» Input:
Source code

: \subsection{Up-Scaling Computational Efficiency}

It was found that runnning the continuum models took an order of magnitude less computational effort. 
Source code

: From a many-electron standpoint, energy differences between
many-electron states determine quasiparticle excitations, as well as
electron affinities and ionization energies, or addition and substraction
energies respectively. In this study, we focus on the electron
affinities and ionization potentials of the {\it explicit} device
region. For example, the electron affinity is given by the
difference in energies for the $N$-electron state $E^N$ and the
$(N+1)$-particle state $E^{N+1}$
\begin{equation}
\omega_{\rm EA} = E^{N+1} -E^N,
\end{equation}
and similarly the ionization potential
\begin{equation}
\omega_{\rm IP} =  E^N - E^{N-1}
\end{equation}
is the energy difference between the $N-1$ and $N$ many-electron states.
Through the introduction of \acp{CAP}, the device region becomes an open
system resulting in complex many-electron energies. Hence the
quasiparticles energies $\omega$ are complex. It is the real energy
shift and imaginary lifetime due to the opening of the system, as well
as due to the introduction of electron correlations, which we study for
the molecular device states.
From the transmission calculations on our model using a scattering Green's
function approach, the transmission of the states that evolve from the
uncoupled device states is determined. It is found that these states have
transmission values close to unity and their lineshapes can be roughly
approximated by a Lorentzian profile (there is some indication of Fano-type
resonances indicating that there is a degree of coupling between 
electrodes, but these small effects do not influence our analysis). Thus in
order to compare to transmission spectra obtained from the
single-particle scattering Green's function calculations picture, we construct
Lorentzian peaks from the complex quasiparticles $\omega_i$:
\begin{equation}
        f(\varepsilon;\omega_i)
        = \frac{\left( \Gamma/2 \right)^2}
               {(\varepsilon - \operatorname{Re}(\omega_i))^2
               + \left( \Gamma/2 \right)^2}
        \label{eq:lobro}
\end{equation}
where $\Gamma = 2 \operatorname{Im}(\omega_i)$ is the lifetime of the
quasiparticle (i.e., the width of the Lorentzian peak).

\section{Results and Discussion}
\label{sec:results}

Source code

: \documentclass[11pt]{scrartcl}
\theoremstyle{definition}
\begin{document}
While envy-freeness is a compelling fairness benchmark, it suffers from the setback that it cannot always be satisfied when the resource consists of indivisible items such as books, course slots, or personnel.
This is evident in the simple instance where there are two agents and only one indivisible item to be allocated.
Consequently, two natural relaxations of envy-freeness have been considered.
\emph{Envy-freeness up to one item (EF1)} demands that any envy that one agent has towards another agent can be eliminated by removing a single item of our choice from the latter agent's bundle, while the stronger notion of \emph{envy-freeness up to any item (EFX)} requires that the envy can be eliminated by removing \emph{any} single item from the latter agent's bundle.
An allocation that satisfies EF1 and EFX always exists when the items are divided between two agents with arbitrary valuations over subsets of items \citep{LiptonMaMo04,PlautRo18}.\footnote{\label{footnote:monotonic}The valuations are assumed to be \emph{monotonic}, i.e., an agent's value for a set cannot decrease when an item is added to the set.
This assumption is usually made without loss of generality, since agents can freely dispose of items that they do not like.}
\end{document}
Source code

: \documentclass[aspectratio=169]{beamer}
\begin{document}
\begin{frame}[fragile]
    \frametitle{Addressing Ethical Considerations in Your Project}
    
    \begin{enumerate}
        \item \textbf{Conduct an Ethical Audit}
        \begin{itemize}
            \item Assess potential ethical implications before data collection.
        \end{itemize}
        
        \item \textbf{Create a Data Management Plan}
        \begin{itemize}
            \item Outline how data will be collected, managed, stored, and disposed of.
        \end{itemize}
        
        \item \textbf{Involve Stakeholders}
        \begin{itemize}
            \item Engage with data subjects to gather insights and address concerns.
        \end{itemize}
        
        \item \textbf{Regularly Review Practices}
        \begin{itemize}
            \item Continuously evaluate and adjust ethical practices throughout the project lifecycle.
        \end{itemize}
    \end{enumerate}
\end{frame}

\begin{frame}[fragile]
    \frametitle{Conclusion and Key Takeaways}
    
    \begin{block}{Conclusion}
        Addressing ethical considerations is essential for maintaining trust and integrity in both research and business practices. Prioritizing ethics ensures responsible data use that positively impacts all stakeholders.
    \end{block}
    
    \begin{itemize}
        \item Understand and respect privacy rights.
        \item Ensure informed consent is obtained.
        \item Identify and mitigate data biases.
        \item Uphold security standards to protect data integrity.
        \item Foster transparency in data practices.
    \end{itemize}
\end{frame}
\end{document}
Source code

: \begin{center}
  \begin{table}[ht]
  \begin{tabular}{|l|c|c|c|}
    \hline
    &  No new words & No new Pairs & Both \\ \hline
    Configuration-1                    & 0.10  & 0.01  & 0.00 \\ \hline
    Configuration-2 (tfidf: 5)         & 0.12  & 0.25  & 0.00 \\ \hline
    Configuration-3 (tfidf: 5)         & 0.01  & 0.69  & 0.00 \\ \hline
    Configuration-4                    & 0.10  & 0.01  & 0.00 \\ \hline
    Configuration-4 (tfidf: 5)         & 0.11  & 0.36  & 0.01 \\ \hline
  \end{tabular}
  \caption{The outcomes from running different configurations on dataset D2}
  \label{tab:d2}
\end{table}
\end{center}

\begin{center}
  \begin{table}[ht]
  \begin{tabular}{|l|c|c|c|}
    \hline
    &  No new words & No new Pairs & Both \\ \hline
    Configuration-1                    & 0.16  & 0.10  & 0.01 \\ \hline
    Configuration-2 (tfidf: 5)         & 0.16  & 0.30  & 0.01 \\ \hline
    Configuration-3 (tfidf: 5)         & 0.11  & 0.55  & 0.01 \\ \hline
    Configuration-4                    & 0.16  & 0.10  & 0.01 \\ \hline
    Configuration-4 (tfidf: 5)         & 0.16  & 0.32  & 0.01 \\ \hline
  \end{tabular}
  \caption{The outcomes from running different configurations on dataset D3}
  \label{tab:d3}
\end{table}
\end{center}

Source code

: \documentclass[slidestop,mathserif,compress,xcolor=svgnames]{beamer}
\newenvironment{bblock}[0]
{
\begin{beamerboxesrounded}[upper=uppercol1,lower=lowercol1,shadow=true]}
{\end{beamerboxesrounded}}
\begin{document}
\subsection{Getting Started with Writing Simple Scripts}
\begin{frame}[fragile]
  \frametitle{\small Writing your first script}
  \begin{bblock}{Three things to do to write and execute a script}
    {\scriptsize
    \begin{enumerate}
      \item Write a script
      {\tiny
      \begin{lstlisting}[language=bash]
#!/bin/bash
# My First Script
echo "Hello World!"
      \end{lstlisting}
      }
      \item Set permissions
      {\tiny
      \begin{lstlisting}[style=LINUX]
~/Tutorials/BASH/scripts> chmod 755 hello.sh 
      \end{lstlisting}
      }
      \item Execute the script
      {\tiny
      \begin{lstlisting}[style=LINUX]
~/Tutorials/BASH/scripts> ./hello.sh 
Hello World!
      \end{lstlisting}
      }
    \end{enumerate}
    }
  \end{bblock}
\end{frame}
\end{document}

» Task to carry out: Your task is to transcribe the material, which must come out exactly as written.

» Written answer:
Source code

: \subsection{Up-Scaling Computational Efficiency}

It was found that runnning the continuum models took an order of magnitude less computational effort. 
Source code

: From a many-electron standpoint, energy differences between
many-electron states determine quasiparticle excitations, as well as
electron affinities and ionization energies, or addition and substraction
energies respectively. In this study, we focus on the electron
affinities and ionization potentials of the {\it explicit} device
region. For example, the electron affinity is given by the
difference in energies for the $N$-electron state $E^N$ and the
$(N+1)$-particle state $E^{N+1}$
\begin{equation}
\omega_{\rm EA} = E^{N+1} -E^N,
\end{equation}
and similarly the ionization potential
\begin{equation}
\omega_{\rm IP} =  E^N - E^{N-1}
\end{equation}
is the energy difference between the $N-1$ and $N$ many-electron states.
Through the introduction of \acp{CAP}, the device region becomes an open
system resulting in complex many-electron energies. Hence the
quasiparticles energies $\omega$ are complex. It is the real energy
shift and imaginary lifetime due to the opening of the system, as well
as due to the introduction of electron correlations, which we study for
the molecular device states.
From the transmission calculations on our model using a scattering Green's
function approach, the transmission of the states that evolve from the
uncoupled device states is determined. It is found that these states have
transmission values close to unity and their lineshapes can be roughly
approximated by a Lorentzian profile (there is some indication of Fano-type
resonances indicating that there is a degree of coupling between 
electrodes, but these small effects do not influence our analysis). Thus in
order to compare to transmission spectra obtained from the
single-particle scattering Green's function calculations picture, we construct
Lorentzian peaks from the complex quasiparticles $\omega_i$:
\begin{equation}
        f(\varepsilon;\omega_i)
        = \frac{\left( \Gamma/2 \right)^2}
               {(\varepsilon - \operatorname{Re}(\omega_i))^2
               + \left( \Gamma/2 \right)^2}
        \label{eq:lobro}
\end{equation}
where $\Gamma = 2 \operatorname{Im}(\omega_i)$ is the lifetime of the
quasiparticle (i.e., the width of the Lorentzian peak).

\section{Results and Discussion}
\label{sec:results}

Source code

: \documentclass[11pt]{scrartcl}
\theoremstyle{definition}
\begin{document}
While envy-freeness is a compelling fairness benchmark, it suffers from the setback that it cannot always be satisfied when the resource consists of indivisible items such as books, course slots, or personnel.
This is evident in the simple instance where there are two agents and only one indivisible item to be allocated.
Consequently, two natural relaxations of envy-freeness have been considered.
\emph{Envy-freeness up to one item (EF1)} demands that any envy that one agent has towards another agent can be eliminated by removing a single item of our choice from the latter agent's bundle, while the stronger notion of \emph{envy-freeness up to any item (EFX)} requires that the envy can be eliminated by removing \emph{any} single item from the latter agent's bundle.
An allocation that satisfies EF1 and EFX always exists when the items are divided between two agents with arbitrary valuations over subsets of items \citep{LiptonMaMo04,PlautRo18}.\footnote{\label{footnote:monotonic}The valuations are assumed to be \emph{monotonic}, i.e., an agent's value for a set cannot decrease when an item is added to the set.
This assumption is usually made without loss of generality, since agents can freely dispose of items that they do not like.}
\end{document}
Source code

: \documentclass[aspectratio=169]{beamer}
\begin{document}
\begin{frame}[fragile]
    \frametitle{Addressing Ethical Considerations in Your Project}
    
    \begin{enumerate}
        \item \textbf{Conduct an Ethical Audit}
        \begin{itemize}
            \item Assess potential ethical implications before data collection.
        \end{itemize}
        
        \item \textbf{Create a Data Management Plan}
        \begin{itemize}
            \item Outline how data will be collected, managed, stored, and disposed of.
        \end{itemize}
        
        \item \textbf{Involve Stakeholders}
        \begin{itemize}
            \item Engage with data subjects to gather insights and address concerns.
        \end{itemize}
        
        \item \textbf{Regularly Review Practices}
        \begin{itemize}
            \item Continuously evaluate and adjust ethical practices throughout the project lifecycle.
        \end{itemize}
    \end{enumerate}
\end{frame}

\begin{frame}[fragile]
    \frametitle{Conclusion and Key Takeaways}
    
    \begin{block}{Conclusion}
        Addressing ethical considerations is essential for maintaining trust and integrity in both research and business practices. Prioritizing ethics ensures responsible data use that positively impacts all stakeholders.
    \end{block}
    
    \begin{itemize}
        \item Understand and respect privacy rights.
        \item Ensure informed consent is obtained.
        \item Identify and mitigate data biases.
        \item Uphold security standards to protect data integrity.
        \item Foster transparency in data practices.
    \end{itemize}
\end{frame}
\end{document}
Source code

: \begin{center}
  \begin{table}[ht]
  \begin{tabular}{|l|c|c|c|}
    \hline
    &  No new words & No new Pairs & Both \\ \hline
    Configuration-1                    & 0.10  & 0.01  & 0.00 \\ \hline
    Configuration-2 (tfidf: 5)         & 0.12  & 0.25  & 0.00 \\ \hline
    Configuration-3 (tfidf: 5)         & 0.01  & 0.69  & 0.00 \\ \hline
    Configuration-4                    & 0.10  & 0.01  & 0.00 \\ \hline
    Configuration-4 (tfidf: 5)         & 0.11  & 0.36  & 0.01 \\ \hline
  \end{tabular}
  \caption{The outcomes from running different configurations on dataset D2}
  \label{tab:d2}
\end{table}
\end{center}

\begin{center}
  \begin{table}[ht]
  \begin{tabular}{|l|c|c|c|}
    \hline
    &  No new words & No new Pairs & Both \\ \hline
    Configuration-1                    & 0.16  & 0.10  & 0.01 \\ \hline
    Configuration-2 (tfidf: 5)         & 0.16  & 0.30  & 0.01 \\ \hline
    Configuration-3 (tfidf: 5)         & 0.11  & 0.55  & 0.01 \\ \hline
    Configuration-4                    & 0.16  & 0.10  & 0.01 \\ \hline
    Configuration-4 (tfidf: 5)         & 0.16  & 0.32  & 0.01 \\ \hline
  \end{tabular}
  \caption{The outcomes from running different configurations on dataset D3}
  \label{tab:d3}
\end{table}
\end{center}

Source code

: \documentclass[slidestop,mathserif,compress,xcolor=svgnames]{beamer}
\newenvironment{bblock}[0]
{
\begin{beamerboxesrounded}[upper=uppercol1,lower=lowercol1,shadow=true]}
{\end{beamerboxesrounded}}
\begin{document}
\subsection{Getting Started with Writing Simple Scripts}
\begin{frame}[fragile]
  \frametitle{\small Writing your first script}
  \begin{bblock}{Three things to do to write and execute a script}
    {\scriptsize
    \begin{enumerate}
      \item Write a script
      {\tiny
      \begin{lstlisting}[language=bash]
#!/bin/bash
# My First Script
echo "Hello World!"
      \end{lstlisting}
      }
      \item Set permissions
      {\tiny
      \begin{lstlisting}[style=LINUX]
~/Tutorials/BASH/scripts> chmod 755 hello.sh 
      \end{lstlisting}
      }
      \item Execute the script
      {\tiny
      \begin{lstlisting}[style=LINUX]
~/Tutorials/BASH/scripts> ./hello.sh 
Hello World!
      \end{lstlisting}
      }
    \end{enumerate}
    }
  \end{bblock}
\end{frame}
\end{document}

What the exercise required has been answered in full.